Psychologists have provided a dramatic demonstration of how a person's childhood levels of self-control are linked with outcomes later on in their life. This is important because unlike other traits that are associated with life outcomes - including cleverness, tallness, and beauty - lots of research suggests that self-control is readily amenable to improvement through training.

Terrie Moffitt and her team assessed the self-control of 1000 New Zealand children at the ages of 3, 5, 7, 9 and 11 and then interviewed them when they'd reached the age of 32. The striking finding was that the study participants with poor childhood self-control were more likely in adulthood to have children of their own in a one-parent situation, more likely to have credit and health problems and more likely to have been convicted of a criminal offence, even after factoring out the effects of intelligence and social class. These associations held, albeit to a far weaker extent, even when restricting the analysis to self-control scores obtained at age 3.

To flesh out some examples, the top fifth of the sample in terms of childhood self-control had rates of serious adult health problems at 11 per cent versus 27 per cent for the bottom fifth of the sample.
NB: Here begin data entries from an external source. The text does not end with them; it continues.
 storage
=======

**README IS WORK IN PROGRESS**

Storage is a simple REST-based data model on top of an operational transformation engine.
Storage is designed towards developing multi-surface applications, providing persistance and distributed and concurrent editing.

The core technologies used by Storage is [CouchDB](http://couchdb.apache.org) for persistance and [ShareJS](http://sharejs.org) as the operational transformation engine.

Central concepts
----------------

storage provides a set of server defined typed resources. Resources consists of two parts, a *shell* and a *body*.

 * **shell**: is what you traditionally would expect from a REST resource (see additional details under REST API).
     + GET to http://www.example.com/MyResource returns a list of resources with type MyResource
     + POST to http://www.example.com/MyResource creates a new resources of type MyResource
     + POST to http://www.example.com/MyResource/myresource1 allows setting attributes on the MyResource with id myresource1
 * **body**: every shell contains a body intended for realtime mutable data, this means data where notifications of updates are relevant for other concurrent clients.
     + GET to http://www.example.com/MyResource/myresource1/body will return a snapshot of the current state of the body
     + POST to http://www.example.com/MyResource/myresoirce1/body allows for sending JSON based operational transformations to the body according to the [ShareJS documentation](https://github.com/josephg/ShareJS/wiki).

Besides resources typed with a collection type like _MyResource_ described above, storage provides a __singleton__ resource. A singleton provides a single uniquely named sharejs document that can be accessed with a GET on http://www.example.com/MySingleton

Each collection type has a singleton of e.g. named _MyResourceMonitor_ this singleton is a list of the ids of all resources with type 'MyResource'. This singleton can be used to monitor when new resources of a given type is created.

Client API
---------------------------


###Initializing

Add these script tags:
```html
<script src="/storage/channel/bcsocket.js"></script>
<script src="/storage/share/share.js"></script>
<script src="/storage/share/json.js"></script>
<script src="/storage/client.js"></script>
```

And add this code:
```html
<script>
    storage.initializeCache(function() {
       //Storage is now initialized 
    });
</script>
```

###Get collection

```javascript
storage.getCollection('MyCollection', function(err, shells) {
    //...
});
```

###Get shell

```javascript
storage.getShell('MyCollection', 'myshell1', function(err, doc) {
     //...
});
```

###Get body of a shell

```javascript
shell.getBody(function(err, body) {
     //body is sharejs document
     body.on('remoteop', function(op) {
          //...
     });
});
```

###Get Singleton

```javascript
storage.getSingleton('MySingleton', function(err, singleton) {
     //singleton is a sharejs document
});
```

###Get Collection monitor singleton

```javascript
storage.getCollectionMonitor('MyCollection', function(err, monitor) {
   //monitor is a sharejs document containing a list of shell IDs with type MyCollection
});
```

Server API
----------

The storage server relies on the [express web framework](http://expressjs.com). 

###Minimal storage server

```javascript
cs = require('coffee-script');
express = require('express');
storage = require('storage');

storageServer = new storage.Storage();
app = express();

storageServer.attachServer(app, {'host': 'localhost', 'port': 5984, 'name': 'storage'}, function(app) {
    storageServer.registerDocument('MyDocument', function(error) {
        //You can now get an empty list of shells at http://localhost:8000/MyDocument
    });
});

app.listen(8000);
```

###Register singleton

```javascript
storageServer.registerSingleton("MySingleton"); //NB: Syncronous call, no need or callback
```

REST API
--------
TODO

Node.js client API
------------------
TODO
The crime rates in adulthood were 13 per cent for those high in childhood self-control versus 43 per cent for those with low childhood self-control.

The relationship with adult outcomes held across the full-range of childhood self-control scores. In other words, there doesn't appear to be a level of self-control beyond which no more benefits are gleaned. Neither is there a nadir of self-control beneath which no further costs are incurred.

There was also evidence in the data for what the researchers called adolescent "snares" that trapped individuals in harmful lifestyles. For example, children with lower self-control were more likely to smoke in adolescence, to leave school with no qualifications and to become a teenage parent. In turn these teenage "snares" predicted the chances in adulthood of having poor health, financial problems or being a criminal.

Moffitt and her colleagues said their results strengthened the case for introducing self-control enhancement interventions in both childhood and adolescence in what they called a "one-two punch". "... [I]nterventions in adolescence that prevent or ameliorate the consequences of teenagers' mistakes might go far to improve the health, wealth and public safety of the population," they said. "On the other hand, that childhood self-control predicts adolescents' mistakes implies that early childhood intervention could prevent them."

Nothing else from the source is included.